Door Annemarijke Bach Kollingannemarijkebachkolling
We doen allemaal wel eens domme dingen. Ook met zaken die door een werkgever aan een werknemer ter beschikking worden gesteld kunnen ongelukken gebeuren. Ik heb eens per ongeluk een BlackBerry in een kan ijswater laten vallen. Meerdere collega’s hebben in het verleden hun smartphones in de toiletpot zien verdwijnen. Hoe zit het met een auto van de zaak? Wie draait er op voor de schade als de werknemer schade veroorzaakt?
De Hoge Raad heeft vorige maand een interessante uitspraak gewezen over dit onderwerp. De situatie was als volgt. Een werkgever heeft aan een werknemer, een verzekeringsarts, een leaseauto - een BMW nog wel - ter beschikking gesteld. De werknemer mocht de auto ook privé gebruiken. Buiten werktijd liet hij op een dag zijn sleutelbos, met daaraan de autosleutels, in het slot van een voordeur van een huis van een vriend zitten. De auto stond op enkele meters van deze voordeur geparkeerd, op een op privéterrein gelegen oprijlaan in een rustige buitenwijk van Amsterdam. Binnen enkele minuten werd de auto gestolen.
De verzekering bood geen dekking voor de schade omdat de diefstal was veroorzaakt door schuld of grove nalatigheid van de werknemer. Deze dekking was ongebruikelijk. De leasemaatschappij verhaalde de schade op de werkgever, die op zijn beurt de werknemer aansprakelijk stelde.
Als een werknemer in de uitoefening van zijn functie schade toebrengt aan zijn werkgever of een derde, is de werknemer slechts aansprakelijk voor de schade als deze het gevolg is van ‘opzet’ of ‘bewuste roekeloosheid’ van de werknemer. Niet iedere fout of domme actie kwalificeert als ‘opzet’ of ‘bewuste roekeloosheid’. Er moet sprake zijn van ernstig verwijtbaar handelen van de werknemer. Maar deze werknemersvriendelijke regel, op basis waarvan schade veroorzaakt door onvoorzichtig of slordig gedrag in beginsel niet op de werknemer afgewenteld kan worden, geldt echter alleen als de schade is ontstaan in de uitoefening van de werkzaamheden. Schade die is ontstaan tijdens het privégebruik van een leaseauto, valt daar dus in beginsel niet onder.

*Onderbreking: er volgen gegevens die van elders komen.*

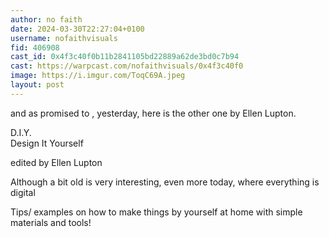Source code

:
 ```yaml
---
author: no faith
date: 2024-03-30T22:27:04+0100
username: nofaithvisuals
fid: 406908
cast_id: 0x4f3c40f0b11b2841105bd22889a62de3bd0c7b94
cast: https://warpcast.com/nofaithvisuals/0x4f3c40f0
image: https://i.imgur.com/ToqC69A.jpeg
layout: post
---
```

and as promised to , yesterday, here is the other one by Ellen Lupton.  
  
D.I.Y.  
Design It Yourself  
  
edited by Ellen Lupton  
  
Although a bit old is very interesting, even more today, where everything is digital  
  
Tips/ examples on how to make things by yourself at home with simple materials and tools!  

<img src='https://i.imgur.com/ToqC69A.jpeg' alt='' referrerpolicy='no-referrer'/>
<img src='https://i.imgur.com/Kz6pCoG.jpeg' alt='' referrerpolicy='no-referrer'/>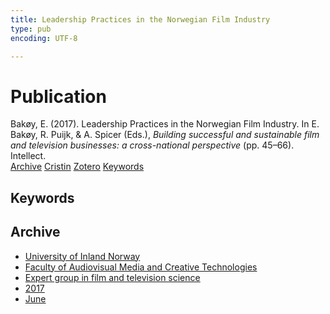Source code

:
```yaml
---
title: Leadership Practices in the Norwegian Film Industry
type: pub
encoding: UTF-8

---
```

<h1>Publication</h1>
<article id="csl-bib-container-7BNMJEYG" class="csl-bib-container">
  <div class="csl-bib-body"> <div class="csl-entry">Bakøy, E. (2017). Leadership Practices in the Norwegian Film Industry. In E. Bakøy, R. Puijk, &#38; A. Spicer (Eds.), <i>Building successful and sustainable film and television businesses: a cross-national perspective</i> (pp. 45–66). Intellect.</div> </div>
  <div class="csl-bib-buttons">
    <a href="#taxonomy-article-7BNMJEYG" alt="archive" class="csl-bib-button">Archive</a>
    <a href="https://app.cristin.no/results/show.jsf?id=1478888" alt="Cristin" class="csl-bib-button">Cristin</a>
    <a href="http://zotero.org/groups/5881554/items/7BNMJEYG" alt="Zotero" class="csl-bib-button">Zotero</a>
    <a href="#keywords-article-7BNMJEYG" alt="keywords" class="csl-bib-button">Keywords</a>
  </div>
  <div id="csl-bib-meta-container-7BNMJEYG"></div>
</article>
<div id="csl-bib-meta-7BNMJEYG" class="csl-bib-meta">
  <article id="keywords-article-7BNMJEYG" class="keywords-article">
    <h1>Keywords</h1>
    
  </article>
  <article id="taxonomy-article-7BNMJEYG" class="taxonomy-article">
    <h1>Archive</h1>
    <ul>
      <li><a href="{{< params subfolder >}}en/archive/?key=3DCRN523">University of Inland Norway</a></li>
      <li><a href="{{< params subfolder >}}en/archive/?key=8XUDF4FD">Faculty of Audiovisual Media and Creative Technologies</a></li>
      <li><a href="{{< params subfolder >}}en/archive/?key=GP9PM6PG">Expert group in film and television science</a></li>
      <li><a href="{{< params subfolder >}}en/archive/?key=FUSJD299">2017</a></li>
      <li><a href="{{< params subfolder >}}en/archive/?key=G34NANYM">June</a></li>
    </ul>
  </article>
</div>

In de zaak van de diefstal van de BMW paste de rechter aanvankelijk wel deze regel toe omdat het in strijd zou zijn met de ‘redelijkheid en billijkheid’ als de hoofdregel van de ‘werknemersaansprakelijkheid’ niet ‘naar analogie’ toegepast zou worden. Het was immers de keuze van de werkgever om een ongebruikelijke, beperkte verzekeringsdekking af te spreken. Dit terwijl de werknemer bij gebruik van een eigen auto de keuze had gehad om zich wel tegen een diefstal die (mede) het gevolg is van zijn eigen onachtzaamheid, te verzekeren. De Hoge Raad volgde die redenering niet helemaal. Het leerstuk van de werknemersaansprakelijkheid is volgens de Hoge Raad niet van toepassing omdat de leaseauto op dat moment privé werd gebruikt. De Hoge Raad kwam echter via een andere weg, namelijk op grond van het beginsel van ‘goed werkgeverschap’, wel tot het oordeel dat de werknemer niet hoefde op te draaien voor de schade. De Hoge Raad oordeelde dat een werkgever niet-verzekerde schade van meer dan geringe omvang (d.w.z. meer dan hetgeen redelijkerwijs - als prikkel voor voorzichtig en zorgvuldig gedrag - voor eigen risico van de werknemer is te brengen) niet op de werknemer kan verhalen als deze schade wel gedekt zou zijn bij een gebruikelijke verzekering. Dit zou anders zijn als de werknemer ondubbelzinnig en welbewust zou hebben gekozen voor de beperkte verzekering. In dat geval is volledig verhaal voor de niet-gedekte schade wel mogelijk.
Door de Hoge Raad wordt dus een nieuwe rechtsregel geïntroduceerd: een werknemer is alleen dan aansprakelijk voor ‘meer dan geringe’ schade aan zaken die hem door de werkgever in privé ter beschikking zijn gesteld als hij de kans heeft gehad om zich voor die schade te verzekeren. Of deze regel ook geldt voor telefoons of tablets die per ongeluk in een toiletpot vallen, moet de toekomst nog uitwijzen.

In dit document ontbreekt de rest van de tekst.